Vibrio coralliilyticus

Scientific classification
- Domain: Bacteria
- Kingdom: Pseudomonadati
- Phylum: Pseudomonadota
- Class: Gammaproteobacteria
- Order: Vibrionales
- Family: Vibrionaceae
- Genus: Vibrio
- Species: V. coralliilyticus
- Binomial name: Vibrio coralliilyticus Pollock et al., 2010

= Vibrio coralliilyticus =

- Genus: Vibrio
- Species: coralliilyticus
- Authority: Pollock et al., 2010

Species of bacterium

Vibrio coralliilyticus is a Gram-negative, rod-shaped bacterium. It has a polar flagellum that is used for motility and has been shown to be critical for its virulence to corals. It is a versatile pathogen, impacting several marine invertebrates including Pocillopora damicornis corals (hence its name), both the Pacific and Eastern Oyster's larvae (Crassostrea gigas and Crassostrea virginica) and some vertebrates such as the rainbow trout. It is a bacterium of considerable interest given its direct contribution to temperature dependent coral bleaching as well as its impacts on aquaculture where it can contribute to significant mortalities in larval oyster hatcheries. There are several known virulent strains, which appear on both the Pacific and Atlantic Coasts of the United States. After its initial discovery some strains were incorrectly classified as Vibrio tubiashii including the RE22 and RE98 strains but were later reclassified as Vibrio coralliilyticus.
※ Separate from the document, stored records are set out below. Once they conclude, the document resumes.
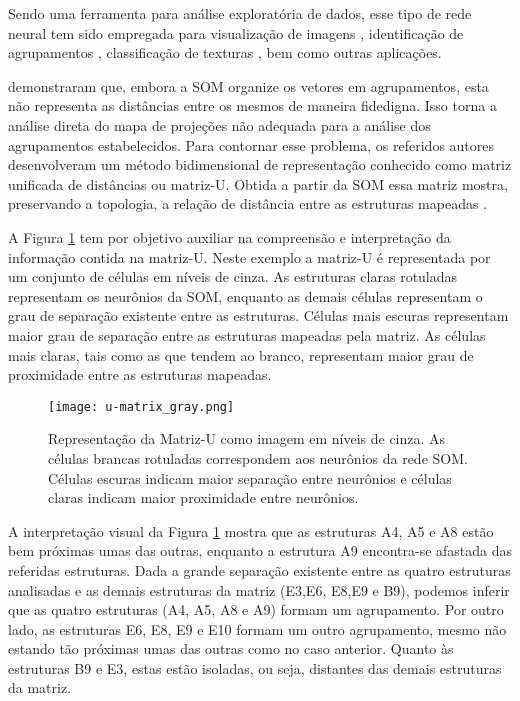 Sendo uma ferramenta para análise exploratória de dados, esse tipo de rede neural tem sido empregada para visualização de imagens \cite{Strong2011774}, identificação de agrupamentos \cite{Kuroiwa200031}, classificação de texturas \cite{595364}, bem como outras aplicações.

 demonstraram que, embora a \ac{SOM} organize os vetores em agrupamentos, esta não representa as distâncias entre os mesmos de maneira fidedigna. Isso torna a análise direta do mapa de projeções não adequada para a análise dos agrupamentos estabelecidos. Para contornar esse problema, os referidos autores desenvolveram um método bidimensional de representação conhecido como matriz unificada de distâncias ou matriz-U. Obtida a partir da \ac{SOM} essa matriz mostra, preservando a topologia, a relação de distância entre as estruturas mapeadas \cite{Ultsch:1990}. 

A Figura \ref{fig:u-matrix} tem por objetivo auxiliar na compreensão e interpretação da informação contida na matriz-U. Neste exemplo a matriz-U é representada por um conjunto de células em níveis de cinza. As estruturas claras rotuladas representam os neurônios da \ac{SOM}, enquanto as demais células representam o grau de separação existente entre as estruturas. Células mais escuras representam maior grau de separação entre as estruturas mapeadas pela matriz. As células mais claras, tais como as que tendem ao branco, representam maior grau de proximidade entre as estruturas mapeadas. 

\begin{figure}[]
  \caption{\label{fig:u-matrix} Representação da Matriz-U como imagem em níveis de cinza. As células brancas rotuladas correspondem aos neurônios da rede \ac{SOM}. Células escuras indicam maior separação entre neurônios e células claras indicam maior proximidade entre neurônios.}
  \centering
  \texttt{[image: u-matrix\_gray.png]}
\end{figure}

A interpretação visual da  Figura \ref{fig:u-matrix} mostra que as estruturas A4, A5 e A8 estão bem próximas umas das outras, enquanto a estrutura A9 encontra-se afastada das referidas estruturas. Dada a grande separação existente entre as quatro estruturas analisadas e as demais estruturas da matriz (E3,E6, E8,E9 e B9), podemos inferir que as quatro estruturas (A4, A5, A8 e A9) formam um agrupamento. Por outro lado, as estruturas E6, E8, E9 e E10 formam um outro agrupamento, mesmo não estando tão próximas umas das outras como no caso anterior. Quanto às estruturas B9 e E3, estas estão isoladas, ou seja, distantes das demais estruturas da matriz.

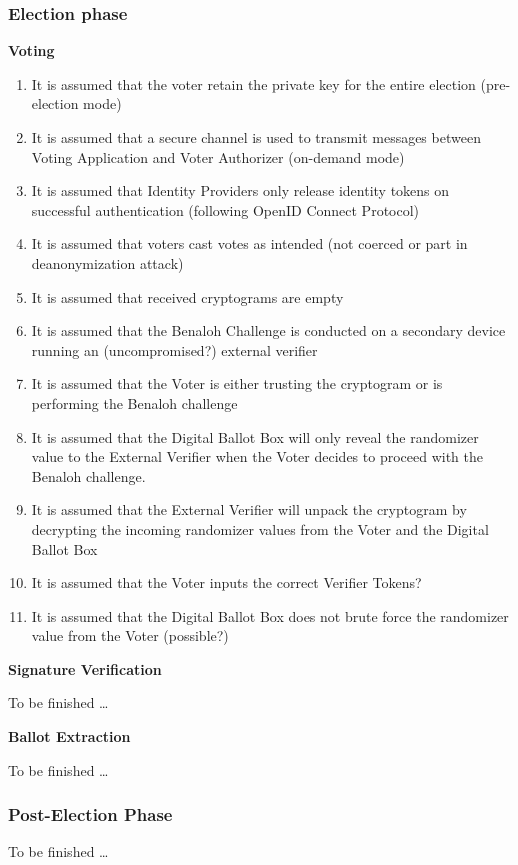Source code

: \subsubsection{Election phase} 

\textbf{Voting}

\begin{enumerate}
\item It is assumed that the voter retain the private key for the entire election (pre-election mode)
\item It is assumed that a secure channel is used to transmit messages between Voting Application and Voter Authorizer (on-demand mode)
\item It is assumed that Identity Providers only release identity tokens on successful authentication (following OpenID Connect Protocol)
\item It is assumed that voters cast votes as intended (not coerced or part in deanonymization attack)
\item It is assumed that received cryptograms are empty
\item It is assumed that the Benaloh Challenge is conducted on a secondary device running an (uncompromised?) external verifier
\item It is assumed that the Voter is either trusting the cryptogram or is performing the Benaloh challenge
\item It is assumed that the Digital Ballot Box will only reveal the randomizer value to the External Verifier when the Voter decides to proceed with the Benaloh challenge.
\item It is assumed that the External Verifier will unpack the cryptogram by decrypting the incoming randomizer values from the Voter and the Digital Ballot Box
\item It is assumed that the Voter inputs the correct Verifier Tokens?
\item It is assumed that the Digital Ballot Box does not brute force the randomizer value from the Voter (possible?)
\end{enumerate}

\textbf{Signature Verification}

To be finished …

\textbf{Ballot Extraction}

To be finished …


\subsubsection{Post-Election Phase} 
To be finished …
==Pathogenicity and virulence factors==
Vibrio coralliilyticus is a causative agent of both bacterially induced coral bleaching and larval oyster mortality. In corals this bleaching is the result of the death of endosymbiont colonies which is mediated by V. coralliilyticus disabling Photosystem II and in some cases causing cell lysis. This also seems to be exacerbated by increased virulence as a result of increasing ocean temperatures. In oyster larvae an outbreak of V. coralliilyticus in a hatchery can result in mortality of up to 80%, greatly reducing hatchery production for that season leading to significant economic loss. In oysters the pathogen can cause deformities of the cilia as well as disfigurements of the velum, and eventually death. V. coralliilyticus also kills bacterial cells as well utilizing a Type VI secretion system to kill competitors, even out competing Vibrio cholerae cells in a bacterial killing assay. V. coralliilyticus possesses a host of virulence factors that contribute to its pathogenicity. It has been found to utilize several proteases, secretion systems, hemolysins, resistance factors, and quorum sensing. Some of the known proteases, zinc-metalloproteases, cause the previously mentioned inactivation of Photosystem II in coral photosynthetic endosymbionts (Symbiodinium) leading to coral beaching. Known secretion systems include Type III, Type IV and Type VI. Spinard et al. made note of several metalloprotease and hemolysin genes in the draft genome sequence published in 2015, several of which resembled proteins of known function found in a related pathogen, Vibrio anguillarum.

==Treatments==
Vibrio coralliilyticus has been studied quite extensively since its discovery and as such, several potential treatments for infected organisms have been proposed. In a publication by Zhao et al. in 2018 use of a probiotic organism, Phaobacter inhibens strain S4, was proposed as a potential solution to V. coralliilyticus infection in larval oysters. The S4 strain was able to inhibit production of proteases by the Vibrios and slow their growth using antibiotic compounds as well.  Another proposed solution, directed towards coral pathogenicity, is the use of phage therapy to prevent the spread of the bacteria to neighboring corals.